TASK TO CARRY OUT: Given the material below, output exactly the lines from the line with "we know does" to the line with "begin to help consumer industries more.", both ends included, and no other lines.

MATERIAL SHOWN:
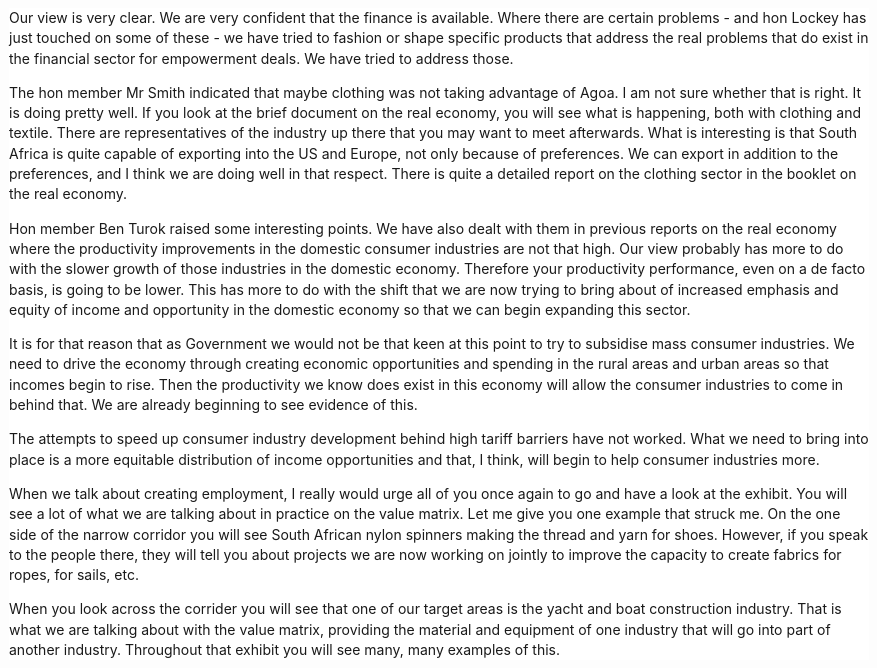 Our view is very clear. We are very confident that the finance is
available. Where there are certain problems - and hon Lockey has just
touched on some of these - we have tried to fashion or shape specific
products that address the real problems that do exist in the financial
sector for empowerment deals. We have tried to address those.

The hon member Mr Smith indicated that maybe clothing was not taking
advantage of Agoa. I am not sure whether that is right. It is doing pretty
well. If you look at the brief document on the real economy, you will see
what is happening, both with clothing and textile. There are
representatives of the industry up there that you may want to meet
afterwards.
What is interesting is that South Africa is quite capable of exporting into
the US and Europe, not only because of preferences. We can export in
addition to the preferences, and I think we are doing well in that respect.
There is quite a detailed report on the clothing sector in the booklet on
the real economy.

Hon member Ben Turok raised some interesting points. We have also dealt
with them in previous reports on the real economy where the productivity
improvements in the domestic consumer industries are not that high. Our
view probably has more to do with the slower growth of those industries in
the domestic economy. Therefore your productivity performance, even on a de
facto basis, is going to be lower. This has more to do with the shift that
we are now trying to bring about of increased emphasis and equity of income
and opportunity in the domestic economy so that we can begin expanding this
sector.

It is for that reason that as Government we would not be that keen at this
point to try to subsidise mass consumer industries. We need to drive the
economy through creating economic opportunities and spending in the rural
areas and urban areas so that incomes begin to rise. Then the productivity
we know does exist in this economy will allow the consumer industries to
come in behind that. We are already beginning to see evidence of this.

The attempts to speed up consumer industry development behind high tariff
barriers have not worked. What we need to bring into place is a more
equitable distribution of income opportunities and that, I think, will
begin to help consumer industries more.

When we talk about creating employment, I really would urge all of you once
again to go and have a look at the exhibit. You will see a lot of what we
are talking about in practice on the value matrix. Let me give you one
example that struck me. On the one side of the narrow corridor you will see
South African nylon spinners making the thread and yarn for shoes. However,
if you speak to the people there, they will tell you about projects we are
now working on jointly to improve the capacity to create fabrics for ropes,
for sails, etc.

When you look across the corrider you will see that one of our target areas
is the yacht and boat construction industry. That is what we are talking
about with the value matrix, providing the material and equipment of one
industry that will go into part of another industry. Throughout that
exhibit you will see many, many examples of this.
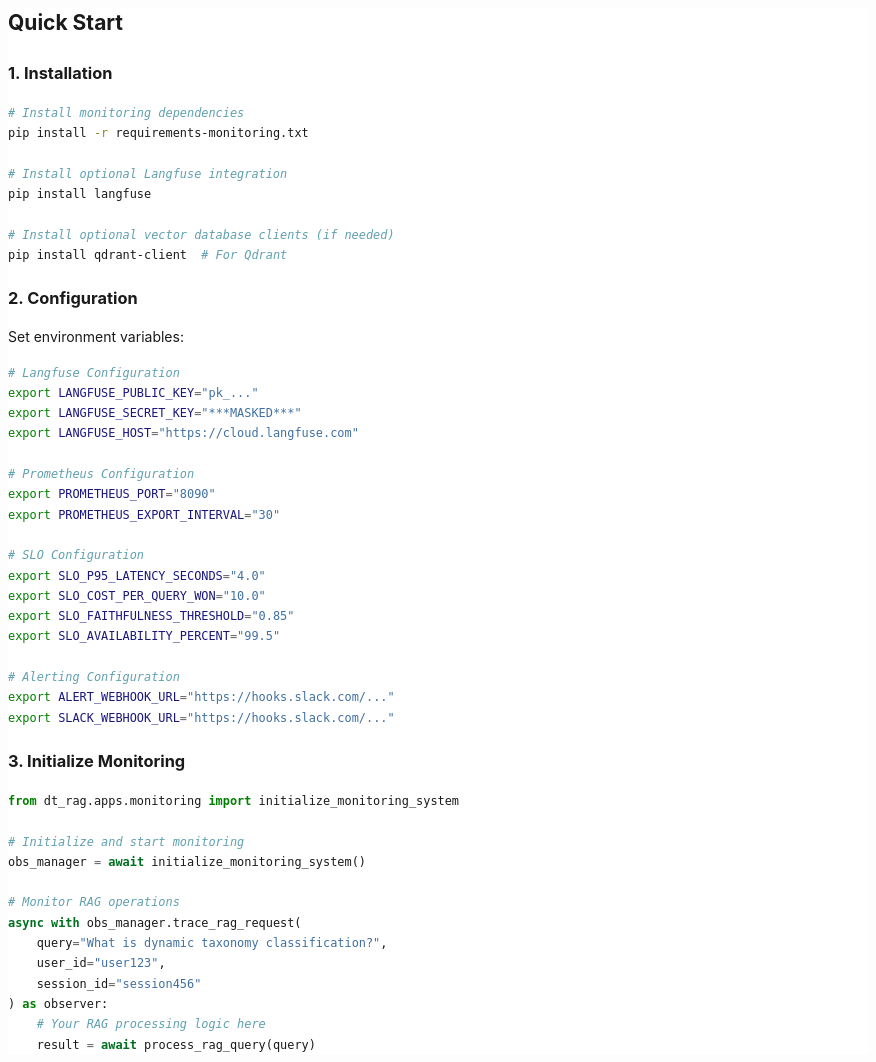 ## Quick Start

### 1. Installation

```bash
# Install monitoring dependencies
pip install -r requirements-monitoring.txt

# Install optional Langfuse integration
pip install langfuse

# Install optional vector database clients (if needed)
pip install qdrant-client  # For Qdrant
```

### 2. Configuration

Set environment variables:

```bash
# Langfuse Configuration
export LANGFUSE_PUBLIC_KEY="pk_..."
export LANGFUSE_SECRET_KEY="***MASKED***"
export LANGFUSE_HOST="https://cloud.langfuse.com"

# Prometheus Configuration
export PROMETHEUS_PORT="8090"
export PROMETHEUS_EXPORT_INTERVAL="30"

# SLO Configuration
export SLO_P95_LATENCY_SECONDS="4.0"
export SLO_COST_PER_QUERY_WON="10.0"
export SLO_FAITHFULNESS_THRESHOLD="0.85"
export SLO_AVAILABILITY_PERCENT="99.5"

# Alerting Configuration
export ALERT_WEBHOOK_URL="https://hooks.slack.com/..."
export SLACK_WEBHOOK_URL="https://hooks.slack.com/..."
```

### 3. Initialize Monitoring

```python
from dt_rag.apps.monitoring import initialize_monitoring_system

# Initialize and start monitoring
obs_manager = await initialize_monitoring_system()

# Monitor RAG operations
async with obs_manager.trace_rag_request(
    query="What is dynamic taxonomy classification?",
    user_id="user123",
    session_id="session456"
) as observer:
    # Your RAG processing logic here
    result = await process_rag_query(query)
```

COMPLETED TASK:
we know does exist in this economy will allow the consumer industries to
come in behind that. We are already beginning to see evidence of this.

The attempts to speed up consumer industry development behind high tariff
barriers have not worked. What we need to bring into place is a more
equitable distribution of income opportunities and that, I think, will
begin to help consumer industries more.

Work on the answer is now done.